What are the short- and medium-term plans for some of the existing systems within the organization?
Consider an organization that has four different business units each running a different ERP system. Perhaps a near-term strategy is to implement an order management solution that sits in front of the ERP systems allowing them to take on more of a warehouse fulfillment role. MDM doesn't play as significant a role (if any) if what you were trying to manage is customers and product.
Is there common meaning within an organization as it relates to the various entities under evaluation (Customer, Product, Vendor, Territory, Region, etc.)?
Without a common definition for these it makes defining the master data attributes of these entities challenging. Further, it complicates the task of defining common processes for managing this data over time. Before venturing too far down the path of an MDM project, it's important to ensure that you have at least a solid baseline from which to work.
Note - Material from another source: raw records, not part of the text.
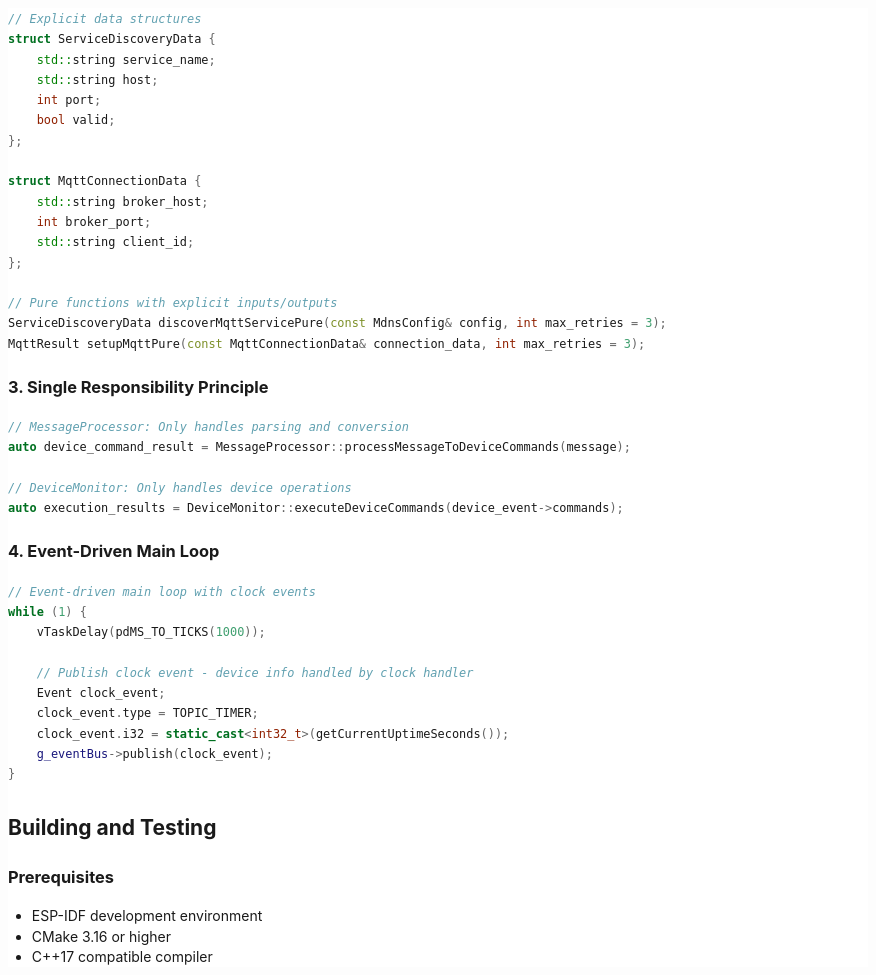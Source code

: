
 ```cpp
// Explicit data structures
struct ServiceDiscoveryData {
    std::string service_name;
    std::string host;
    int port;
    bool valid;
};

struct MqttConnectionData {
    std::string broker_host;
    int broker_port;
    std::string client_id;
};

// Pure functions with explicit inputs/outputs
ServiceDiscoveryData discoverMqttServicePure(const MdnsConfig& config, int max_retries = 3);
MqttResult setupMqttPure(const MqttConnectionData& connection_data, int max_retries = 3);
```

### 3. Single Responsibility Principle

```cpp
// MessageProcessor: Only handles parsing and conversion
auto device_command_result = MessageProcessor::processMessageToDeviceCommands(message);

// DeviceMonitor: Only handles device operations
auto execution_results = DeviceMonitor::executeDeviceCommands(device_event->commands);
```

### 4. Event-Driven Main Loop

```cpp
// Event-driven main loop with clock events
while (1) {
    vTaskDelay(pdMS_TO_TICKS(1000));
    
    // Publish clock event - device info handled by clock handler
    Event clock_event;
    clock_event.type = TOPIC_TIMER;
    clock_event.i32 = static_cast<int32_t>(getCurrentUptimeSeconds());
    g_eventBus->publish(clock_event);
}
```

## Building and Testing

### Prerequisites

- ESP-IDF development environment
- CMake 3.16 or higher
- C++17 compatible compiler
Is your organization ready? Does it have support from senior leadership?
While many individuals tend to think of MDM as a technology project/challenge, the technology is only one component. In order for an MDM initiative to be successful there will be process change and standardization. There are likely countless differences in the way the different organizations sell their products, represent customer relationships in their systems, manage commissions, etc. Without support from senior leadership to potentially make changes to how the business operates, an MDM project will likely not succeed.
Are you prepared to take on an enterprise application integration (EAI) initiative and/or a data warehouse/business intelligence (BI) project?
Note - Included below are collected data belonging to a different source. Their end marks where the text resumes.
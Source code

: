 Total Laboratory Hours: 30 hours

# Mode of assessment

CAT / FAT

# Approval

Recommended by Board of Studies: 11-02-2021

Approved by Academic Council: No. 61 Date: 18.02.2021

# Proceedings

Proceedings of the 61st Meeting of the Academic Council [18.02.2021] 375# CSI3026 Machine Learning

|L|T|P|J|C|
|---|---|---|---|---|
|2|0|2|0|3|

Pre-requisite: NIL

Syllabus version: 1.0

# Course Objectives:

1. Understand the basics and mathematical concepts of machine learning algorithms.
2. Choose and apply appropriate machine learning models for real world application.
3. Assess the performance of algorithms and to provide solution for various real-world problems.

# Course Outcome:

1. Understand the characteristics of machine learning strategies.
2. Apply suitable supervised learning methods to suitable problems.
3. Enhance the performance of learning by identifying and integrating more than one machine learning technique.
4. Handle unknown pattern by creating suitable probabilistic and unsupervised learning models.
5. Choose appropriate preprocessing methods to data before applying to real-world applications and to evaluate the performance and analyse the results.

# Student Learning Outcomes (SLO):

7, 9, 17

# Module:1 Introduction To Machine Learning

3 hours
MDM projects executed in a vacuum provide almost no value to an organization. Specifically, if you install an MDM product and go through the process of importing a bunch of customer or product data into it and come up with a nice clean model with a golden record for your customers and products, you've done some good work but have little business value to show for it. If you're building this to address operational MDM challenges and aren't also planning to build the EAI framework through service-oriented architecture (SOA) or other approaches, then your data will never make it back to those systems and your goals for operational MDM will fall short. The same thing can be said for an analytical MDM project. If you don't also build the BI components using the MDM model to source the dimensions and the source systems to provide the facts, you'll, again, fall short.